Collected data
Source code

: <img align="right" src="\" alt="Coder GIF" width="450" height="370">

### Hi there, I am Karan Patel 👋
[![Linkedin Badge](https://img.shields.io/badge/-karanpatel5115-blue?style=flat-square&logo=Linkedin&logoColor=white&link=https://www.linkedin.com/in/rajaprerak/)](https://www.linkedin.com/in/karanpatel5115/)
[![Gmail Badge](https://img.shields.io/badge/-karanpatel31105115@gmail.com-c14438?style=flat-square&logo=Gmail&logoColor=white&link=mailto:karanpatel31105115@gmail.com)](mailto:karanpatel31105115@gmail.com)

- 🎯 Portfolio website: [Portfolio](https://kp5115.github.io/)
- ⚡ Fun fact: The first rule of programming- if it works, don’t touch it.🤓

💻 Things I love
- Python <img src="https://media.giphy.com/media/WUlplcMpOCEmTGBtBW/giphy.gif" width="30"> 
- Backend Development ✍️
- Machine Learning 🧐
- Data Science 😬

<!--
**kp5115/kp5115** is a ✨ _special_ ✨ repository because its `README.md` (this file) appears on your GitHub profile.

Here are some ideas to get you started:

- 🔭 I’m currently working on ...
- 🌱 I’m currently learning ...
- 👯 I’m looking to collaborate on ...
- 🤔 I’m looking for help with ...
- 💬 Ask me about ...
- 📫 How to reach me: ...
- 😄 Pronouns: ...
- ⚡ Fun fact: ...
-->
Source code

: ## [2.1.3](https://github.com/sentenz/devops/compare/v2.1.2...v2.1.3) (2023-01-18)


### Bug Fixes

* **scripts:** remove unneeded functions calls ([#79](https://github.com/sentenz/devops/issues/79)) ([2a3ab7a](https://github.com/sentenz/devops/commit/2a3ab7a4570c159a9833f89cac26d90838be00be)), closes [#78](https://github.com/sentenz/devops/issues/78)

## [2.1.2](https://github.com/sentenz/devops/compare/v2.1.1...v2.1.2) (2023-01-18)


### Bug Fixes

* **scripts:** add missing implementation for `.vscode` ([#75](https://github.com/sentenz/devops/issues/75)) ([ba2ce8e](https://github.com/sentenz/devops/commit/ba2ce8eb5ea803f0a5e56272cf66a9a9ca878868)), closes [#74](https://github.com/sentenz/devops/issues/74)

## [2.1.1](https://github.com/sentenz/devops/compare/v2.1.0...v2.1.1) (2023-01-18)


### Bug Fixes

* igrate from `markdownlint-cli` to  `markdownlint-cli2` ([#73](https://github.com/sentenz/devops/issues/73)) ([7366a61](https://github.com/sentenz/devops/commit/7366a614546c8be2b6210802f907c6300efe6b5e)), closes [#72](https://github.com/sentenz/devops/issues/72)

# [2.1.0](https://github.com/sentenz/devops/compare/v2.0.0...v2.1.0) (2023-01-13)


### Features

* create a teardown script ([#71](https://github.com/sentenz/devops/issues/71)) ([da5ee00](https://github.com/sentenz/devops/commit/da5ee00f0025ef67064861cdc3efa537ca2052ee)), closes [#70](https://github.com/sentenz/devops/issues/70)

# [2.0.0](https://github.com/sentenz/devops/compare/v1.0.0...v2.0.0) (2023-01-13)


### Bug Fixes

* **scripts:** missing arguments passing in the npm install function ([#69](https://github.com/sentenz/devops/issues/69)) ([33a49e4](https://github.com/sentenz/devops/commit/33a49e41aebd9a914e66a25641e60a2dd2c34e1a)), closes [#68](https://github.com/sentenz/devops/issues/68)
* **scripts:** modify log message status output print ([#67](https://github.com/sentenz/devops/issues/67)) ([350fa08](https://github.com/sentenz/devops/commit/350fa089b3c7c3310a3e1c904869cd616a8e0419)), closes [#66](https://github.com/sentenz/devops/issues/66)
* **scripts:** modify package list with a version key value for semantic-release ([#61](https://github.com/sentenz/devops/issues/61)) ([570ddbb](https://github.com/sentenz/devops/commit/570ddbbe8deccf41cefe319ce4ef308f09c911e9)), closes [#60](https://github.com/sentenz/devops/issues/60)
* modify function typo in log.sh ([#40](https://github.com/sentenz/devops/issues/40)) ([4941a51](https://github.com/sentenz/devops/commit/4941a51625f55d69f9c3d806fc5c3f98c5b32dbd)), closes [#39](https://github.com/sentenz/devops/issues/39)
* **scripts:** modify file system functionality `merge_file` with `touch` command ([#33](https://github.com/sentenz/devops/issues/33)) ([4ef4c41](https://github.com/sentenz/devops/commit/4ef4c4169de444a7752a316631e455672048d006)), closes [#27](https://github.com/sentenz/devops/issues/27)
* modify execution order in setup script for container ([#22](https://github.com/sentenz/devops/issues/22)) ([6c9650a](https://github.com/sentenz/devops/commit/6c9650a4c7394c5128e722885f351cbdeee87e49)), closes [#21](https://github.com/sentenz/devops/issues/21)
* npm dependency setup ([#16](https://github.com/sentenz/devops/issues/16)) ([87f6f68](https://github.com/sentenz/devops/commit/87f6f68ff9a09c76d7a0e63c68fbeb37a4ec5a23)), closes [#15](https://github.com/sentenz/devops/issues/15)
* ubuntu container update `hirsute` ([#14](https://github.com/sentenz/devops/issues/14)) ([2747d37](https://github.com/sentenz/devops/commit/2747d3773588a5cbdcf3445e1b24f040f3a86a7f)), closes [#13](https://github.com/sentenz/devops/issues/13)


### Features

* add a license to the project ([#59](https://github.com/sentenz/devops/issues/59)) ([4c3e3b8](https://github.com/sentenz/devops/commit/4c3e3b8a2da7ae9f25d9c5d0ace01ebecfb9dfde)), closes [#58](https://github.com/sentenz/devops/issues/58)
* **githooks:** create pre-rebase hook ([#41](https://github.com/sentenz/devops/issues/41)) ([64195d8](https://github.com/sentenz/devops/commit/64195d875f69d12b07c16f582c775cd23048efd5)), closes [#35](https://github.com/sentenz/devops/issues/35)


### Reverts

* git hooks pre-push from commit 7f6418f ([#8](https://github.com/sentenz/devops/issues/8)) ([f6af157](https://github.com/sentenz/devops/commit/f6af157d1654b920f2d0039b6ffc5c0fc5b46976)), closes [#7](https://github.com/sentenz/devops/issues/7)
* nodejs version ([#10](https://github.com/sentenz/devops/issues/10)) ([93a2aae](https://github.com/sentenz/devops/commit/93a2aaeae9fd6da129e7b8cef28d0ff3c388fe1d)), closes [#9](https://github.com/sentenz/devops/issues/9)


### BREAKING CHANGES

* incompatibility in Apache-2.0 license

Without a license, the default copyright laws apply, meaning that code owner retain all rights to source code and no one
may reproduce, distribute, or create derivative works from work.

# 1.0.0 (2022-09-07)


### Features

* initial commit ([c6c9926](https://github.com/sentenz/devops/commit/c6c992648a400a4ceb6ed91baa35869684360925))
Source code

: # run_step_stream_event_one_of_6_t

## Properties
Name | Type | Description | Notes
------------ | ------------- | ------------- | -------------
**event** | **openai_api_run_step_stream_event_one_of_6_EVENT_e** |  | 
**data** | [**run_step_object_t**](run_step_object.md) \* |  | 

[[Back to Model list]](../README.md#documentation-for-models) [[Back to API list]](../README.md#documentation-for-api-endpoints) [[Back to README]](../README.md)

What to produce:
Give back the entries exactly, so that each line matches the original.

Task result:
Source code

: <img align="right" src="\" alt="Coder GIF" width="450" height="370">

### Hi there, I am Karan Patel 👋
[![Linkedin Badge](https://img.shields.io/badge/-karanpatel5115-blue?style=flat-square&logo=Linkedin&logoColor=white&link=https://www.linkedin.com/in/rajaprerak/)](https://www.linkedin.com/in/karanpatel5115/)
[![Gmail Badge](https://img.shields.io/badge/-karanpatel31105115@gmail.com-c14438?style=flat-square&logo=Gmail&logoColor=white&link=mailto:karanpatel31105115@gmail.com)](mailto:karanpatel31105115@gmail.com)

- 🎯 Portfolio website: [Portfolio](https://kp5115.github.io/)
- ⚡ Fun fact: The first rule of programming- if it works, don’t touch it.🤓

💻 Things I love
- Python <img src="https://media.giphy.com/media/WUlplcMpOCEmTGBtBW/giphy.gif" width="30"> 
- Backend Development ✍️
- Machine Learning 🧐
- Data Science 😬

<!--
**kp5115/kp5115** is a ✨ _special_ ✨ repository because its `README.md` (this file) appears on your GitHub profile.

Here are some ideas to get you started:

- 🔭 I’m currently working on ...
- 🌱 I’m currently learning ...
- 👯 I’m looking to collaborate on ...
- 🤔 I’m looking for help with ...
- 💬 Ask me about ...
- 📫 How to reach me: ...
- 😄 Pronouns: ...
- ⚡ Fun fact: ...
-->
Source code

: ## [2.1.3](https://github.com/sentenz/devops/compare/v2.1.2...v2.1.3) (2023-01-18)


### Bug Fixes

* **scripts:** remove unneeded functions calls ([#79](https://github.com/sentenz/devops/issues/79)) ([2a3ab7a](https://github.com/sentenz/devops/commit/2a3ab7a4570c159a9833f89cac26d90838be00be)), closes [#78](https://github.com/sentenz/devops/issues/78)

## [2.1.2](https://github.com/sentenz/devops/compare/v2.1.1...v2.1.2) (2023-01-18)


### Bug Fixes

* **scripts:** add missing implementation for `.vscode` ([#75](https://github.com/sentenz/devops/issues/75)) ([ba2ce8e](https://github.com/sentenz/devops/commit/ba2ce8eb5ea803f0a5e56272cf66a9a9ca878868)), closes [#74](https://github.com/sentenz/devops/issues/74)

## [2.1.1](https://github.com/sentenz/devops/compare/v2.1.0...v2.1.1) (2023-01-18)


### Bug Fixes

* igrate from `markdownlint-cli` to  `markdownlint-cli2` ([#73](https://github.com/sentenz/devops/issues/73)) ([7366a61](https://github.com/sentenz/devops/commit/7366a614546c8be2b6210802f907c6300efe6b5e)), closes [#72](https://github.com/sentenz/devops/issues/72)

# [2.1.0](https://github.com/sentenz/devops/compare/v2.0.0...v2.1.0) (2023-01-13)


### Features

* create a teardown script ([#71](https://github.com/sentenz/devops/issues/71)) ([da5ee00](https://github.com/sentenz/devops/commit/da5ee00f0025ef67064861cdc3efa537ca2052ee)), closes [#70](https://github.com/sentenz/devops/issues/70)

# [2.0.0](https://github.com/sentenz/devops/compare/v1.0.0...v2.0.0) (2023-01-13)


### Bug Fixes

* **scripts:** missing arguments passing in the npm install function ([#69](https://github.com/sentenz/devops/issues/69)) ([33a49e4](https://github.com/sentenz/devops/commit/33a49e41aebd9a914e66a25641e60a2dd2c34e1a)), closes [#68](https://github.com/sentenz/devops/issues/68)
* **scripts:** modify log message status output print ([#67](https://github.com/sentenz/devops/issues/67)) ([350fa08](https://github.com/sentenz/devops/commit/350fa089b3c7c3310a3e1c904869cd616a8e0419)), closes [#66](https://github.com/sentenz/devops/issues/66)
* **scripts:** modify package list with a version key value for semantic-release ([#61](https://github.com/sentenz/devops/issues/61)) ([570ddbb](https://github.com/sentenz/devops/commit/570ddbbe8deccf41cefe319ce4ef308f09c911e9)), closes [#60](https://github.com/sentenz/devops/issues/60)
* modify function typo in log.sh ([#40](https://github.com/sentenz/devops/issues/40)) ([4941a51](https://github.com/sentenz/devops/commit/4941a51625f55d69f9c3d806fc5c3f98c5b32dbd)), closes [#39](https://github.com/sentenz/devops/issues/39)
* **scripts:** modify file system functionality `merge_file` with `touch` command ([#33](https://github.com/sentenz/devops/issues/33)) ([4ef4c41](https://github.com/sentenz/devops/commit/4ef4c4169de444a7752a316631e455672048d006)), closes [#27](https://github.com/sentenz/devops/issues/27)
* modify execution order in setup script for container ([#22](https://github.com/sentenz/devops/issues/22)) ([6c9650a](https://github.com/sentenz/devops/commit/6c9650a4c7394c5128e722885f351cbdeee87e49)), closes [#21](https://github.com/sentenz/devops/issues/21)
* npm dependency setup ([#16](https://github.com/sentenz/devops/issues/16)) ([87f6f68](https://github.com/sentenz/devops/commit/87f6f68ff9a09c76d7a0e63c68fbeb37a4ec5a23)), closes [#15](https://github.com/sentenz/devops/issues/15)
* ubuntu container update `hirsute` ([#14](https://github.com/sentenz/devops/issues/14)) ([2747d37](https://github.com/sentenz/devops/commit/2747d3773588a5cbdcf3445e1b24f040f3a86a7f)), closes [#13](https://github.com/sentenz/devops/issues/13)


### Features

* add a license to the project ([#59](https://github.com/sentenz/devops/issues/59)) ([4c3e3b8](https://github.com/sentenz/devops/commit/4c3e3b8a2da7ae9f25d9c5d0ace01ebecfb9dfde)), closes [#58](https://github.com/sentenz/devops/issues/58)
* **githooks:** create pre-rebase hook ([#41](https://github.com/sentenz/devops/issues/41)) ([64195d8](https://github.com/sentenz/devops/commit/64195d875f69d12b07c16f582c775cd23048efd5)), closes [#35](https://github.com/sentenz/devops/issues/35)


### Reverts

* git hooks pre-push from commit 7f6418f ([#8](https://github.com/sentenz/devops/issues/8)) ([f6af157](https://github.com/sentenz/devops/commit/f6af157d1654b920f2d0039b6ffc5c0fc5b46976)), closes [#7](https://github.com/sentenz/devops/issues/7)
* nodejs version ([#10](https://github.com/sentenz/devops/issues/10)) ([93a2aae](https://github.com/sentenz/devops/commit/93a2aaeae9fd6da129e7b8cef28d0ff3c388fe1d)), closes [#9](https://github.com/sentenz/devops/issues/9)


### BREAKING CHANGES

* incompatibility in Apache-2.0 license

Without a license, the default copyright laws apply, meaning that code owner retain all rights to source code and no one
may reproduce, distribute, or create derivative works from work.

# 1.0.0 (2022-09-07)


### Features

* initial commit ([c6c9926](https://github.com/sentenz/devops/commit/c6c992648a400a4ceb6ed91baa35869684360925))
Source code

: # run_step_stream_event_one_of_6_t

## Properties
Name | Type | Description | Notes
------------ | ------------- | ------------- | -------------
**event** | **openai_api_run_step_stream_event_one_of_6_EVENT_e** |  | 
**data** | [**run_step_object_t**](run_step_object.md) \* |  | 

[[Back to Model list]](../README.md#documentation-for-models) [[Back to API list]](../README.md#documentation-for-api-endpoints) [[Back to README]](../README.md)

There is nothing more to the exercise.